Friday, December 18, 2009

The Sci Fi Military Paradigm

A few days ago Linnea Sinclair, author of a series of hard SF romances, (no that's not a paradox) posed this question on the FFandP loop:

Why is the Navy the model for Science Fiction military, not the Air Force ?

I thought about this for a while and came up with the following (non exhaustive) reasons:

1. Long distances = long transit times, logically requiring self-sufficient craft with long linger times, i.e. ships. You can't explore while doing a flyover.

2. Early SF writers, notably E. E. Smith, Heinlein, Asimov, etc., grew up in an era when Naval power was supreme and airplanes had severely limited range. The paradigm stuck.

3. SF writers tend to think of space as the equivalent of the unexplored earth in the age of sail, hence ships. Which is sort of like #1

4. Space, like the ocean, is vast and mostly empty. Important events occur at choke points where adversaries have a compelling interest. (Planetary orbit, Jump points -- Trafalgar, the Tsushima straits.) Forces must go there and stay to project power. Navy business, not Air Force.

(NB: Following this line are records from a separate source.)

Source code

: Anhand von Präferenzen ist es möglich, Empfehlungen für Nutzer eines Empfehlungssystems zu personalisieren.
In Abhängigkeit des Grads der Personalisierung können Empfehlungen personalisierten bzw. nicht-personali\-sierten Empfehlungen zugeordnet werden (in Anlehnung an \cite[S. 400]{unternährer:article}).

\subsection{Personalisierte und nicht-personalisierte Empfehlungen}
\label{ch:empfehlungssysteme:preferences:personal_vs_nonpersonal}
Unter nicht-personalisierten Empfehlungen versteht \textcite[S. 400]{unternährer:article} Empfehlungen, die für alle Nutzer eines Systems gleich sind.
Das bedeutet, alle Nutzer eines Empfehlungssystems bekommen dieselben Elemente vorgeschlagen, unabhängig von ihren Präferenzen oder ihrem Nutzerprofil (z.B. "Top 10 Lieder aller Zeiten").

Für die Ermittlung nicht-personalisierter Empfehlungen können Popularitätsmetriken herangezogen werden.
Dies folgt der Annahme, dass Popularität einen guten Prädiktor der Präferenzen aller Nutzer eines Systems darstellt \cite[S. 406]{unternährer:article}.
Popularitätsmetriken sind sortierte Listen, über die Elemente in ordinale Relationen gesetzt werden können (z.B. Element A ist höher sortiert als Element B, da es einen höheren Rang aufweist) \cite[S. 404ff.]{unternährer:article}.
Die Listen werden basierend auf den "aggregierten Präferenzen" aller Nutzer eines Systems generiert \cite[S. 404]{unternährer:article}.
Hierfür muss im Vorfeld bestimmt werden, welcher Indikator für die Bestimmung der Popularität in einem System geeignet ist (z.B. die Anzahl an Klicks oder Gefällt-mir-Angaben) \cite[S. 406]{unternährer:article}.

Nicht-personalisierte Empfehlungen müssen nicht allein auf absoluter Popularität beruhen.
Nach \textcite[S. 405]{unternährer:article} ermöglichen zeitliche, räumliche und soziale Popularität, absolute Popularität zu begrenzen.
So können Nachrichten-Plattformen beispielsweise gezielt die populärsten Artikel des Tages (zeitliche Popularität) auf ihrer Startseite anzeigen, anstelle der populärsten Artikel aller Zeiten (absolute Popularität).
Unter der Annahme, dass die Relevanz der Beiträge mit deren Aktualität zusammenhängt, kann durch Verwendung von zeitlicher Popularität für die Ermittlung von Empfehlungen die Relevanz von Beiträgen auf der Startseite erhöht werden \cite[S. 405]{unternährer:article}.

5. Ships with crews and long voyages afford more dramatic possibilities.

6. The Navy is neater. (Apologies to all my AFROTC buddies and the USMC)

The earliest writer to envision a believable galaxy spanning civilization was E. E. "Doc" Smith. His 'Lensmen' series inspired the likes of George Lucas and Babylon 5's creator (whose name I can't remember.) It also inspired the very first video game, 'Spacewar,' in which 2 ships try to shoot each other while maneuvering around a star. With gravity. They inspired me too, and I'm sure a whole lot of others.

Well, the point is Smith envisioned huge fleets of ships fighting in 3 dimensional space, (anyone remember the "Cone of Battle?") and such was his influence that the paradigm stuck.

Much SF (notably David Drake's Honor Harrington series) borrows unasamedly from C. S. Forester's Horatio Hornblower, and the fighting concepts of the age of sail. Others come all the way up to WWII, or as game designer Frank Chadwick commented, "Jutland or Trafalgar with a touch of Midway for spice."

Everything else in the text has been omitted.